Un habitant de Téhéran, cité anonymement, a décrit une situation chaotique : stations bondées, GPS hors service, impossibilité de travailler pour Snapp (service iranien de covoiturage) faute de chauffeurs disponibles malgré des tarifs en hausse, laissant les usagers sans argent et sans essence.
Mercredi, Iran International a cité des « sources informées » selon lesquelles les réserves stratégiques de carburant du pays auraient atteint le niveau d’« alerte rouge » et pourraient être totalement épuisées d’ici quelques semaines.
Cette pénurie pourrait raviver un rapport de force entre le gouvernement civil de Pezeshkian et le puissant Corps des gardiens de la révolution islamique (CGRI).
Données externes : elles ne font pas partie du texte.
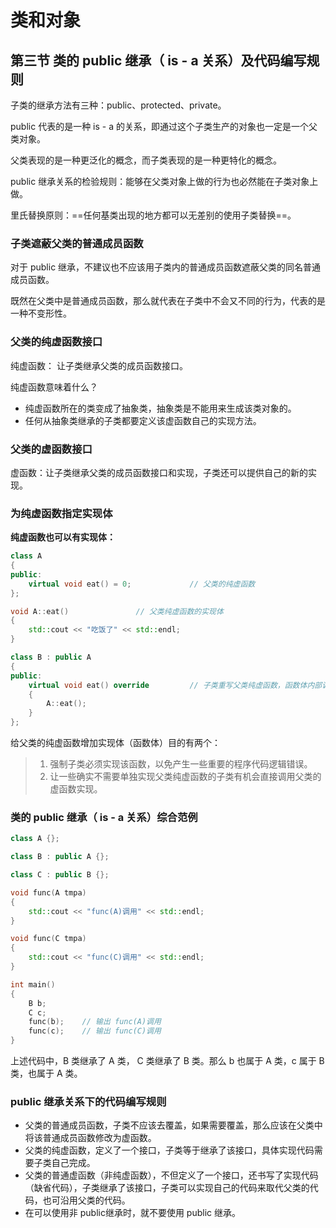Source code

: # 类和对象

## 第三节 类的 public 继承（ is - a 关系）及代码编写规则

子类的继承方法有三种：public、protected、private。

public 代表的是一种 is - a 的关系，即通过这个子类生产的对象也一定是一个父类对象。

父类表现的是一种更泛化的概念，而子类表现的是一种更特化的概念。

public 继承关系的检验规则：能够在父类对象上做的行为也必然能在子类对象上做。

里氏替换原则：==任何基类出现的地方都可以无差别的使用子类替换==。

### 子类遮蔽父类的普通成员函数

对于 public 继承，不建议也不应该用子类内的普通成员函数遮蔽父类的同名普通成员函数。

既然在父类中是普通成员函数，那么就代表在子类中不会又不同的行为，代表的是一种不变形性。

### 父类的纯虚函数接口

纯虚函数： 让子类继承父类的成员函数接口。

纯虚函数意味着什么？

- 纯虚函数所在的类变成了抽象类，抽象类是不能用来生成该类对象的。
- 任何从抽象类继承的子类都要定义该虚函数自己的实现方法。

### 父类的虚函数接口

虚函数：让子类继承父类的成员函数接口和实现，子类还可以提供自己的新的实现。

### 为纯虚函数指定实现体

**纯虚函数也可以有实现体：**

```cpp
class A
{
public:
    virtual void eat() = 0; 			// 父类的纯虚函数
};

void A::eat()				// 父类纯虚函数的实现体
{
    std::cout << "吃饭了" << std::endl;
}

class B : public A
{
public:
    virtual void eat() override			// 子类重写父类纯虚函数，函数体内部调用父类纯虚函数
    {
        A::eat();
    }
};
```

给父类的纯虚函数增加实现体（函数体）目的有两个：

> 1. 强制子类必须实现该函数，以免产生一些重要的程序代码逻辑错误。
> 2. 让一些确实不需要单独实现父类纯虚函数的子类有机会直接调用父类的虚函数实现。

### 类的 public 继承（ is - a 关系）综合范例

```cpp
class A {};

class B : public A {};

class C : public B {};

void func(A tmpa)
{
    std::cout << "func(A)调用" << std::endl;
}

void func(C tmpa)
{
    std::cout << "func(C)调用" << std::endl;
}

int main()
{
    B b;
	C c;
	func(b);	// 输出 func(A)调用
    func(c);	// 输出 func(C)调用
}
```

上述代码中，B 类继承了 A 类， C 类继承了 B 类。那么 b 也属于 A 类，c 属于 B 类，也属于 A 类。

### public 继承关系下的代码编写规则

- 父类的普通成员函数，子类不应该去覆盖，如果需要覆盖，那么应该在父类中将该普通成员函数修改为虚函数。
- 父类的纯虚函数，定义了一个接口，子类等于继承了该接口，具体实现代码需要子类自己完成。
- 父类的普通虚函数（非纯虚函数），不但定义了一个接口，还书写了实现代码（缺省代码），子类继承了该接口，子类可以实现自己的代码来取代父类的代码，也可沿用父类的代码。
- 在可以使用非 public继承时，就不要使用 public 继承。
Pezeshkian, redoutant un nouveau soulèvement populaire, souhaiterait continuer à puiser dans les réserves stratégiques pour contenir les prix à la consommation, tandis que le CGRI voudrait les préserver à des fins militaires.
Un habitant de la ville de Mashhad a confié à Iran International que des rumeurs se répandaient parmi une population de plus en plus inquiète, selon lesquelles les pénuries généralisées de carburant signalées mardi auraient été délibérément provoquées par le gouvernement afin d’amollir la résistance populaire à une future hausse des prix, un scénario qu’il a comparé à des précédents observés avec l’huile de cuisine ou le riz.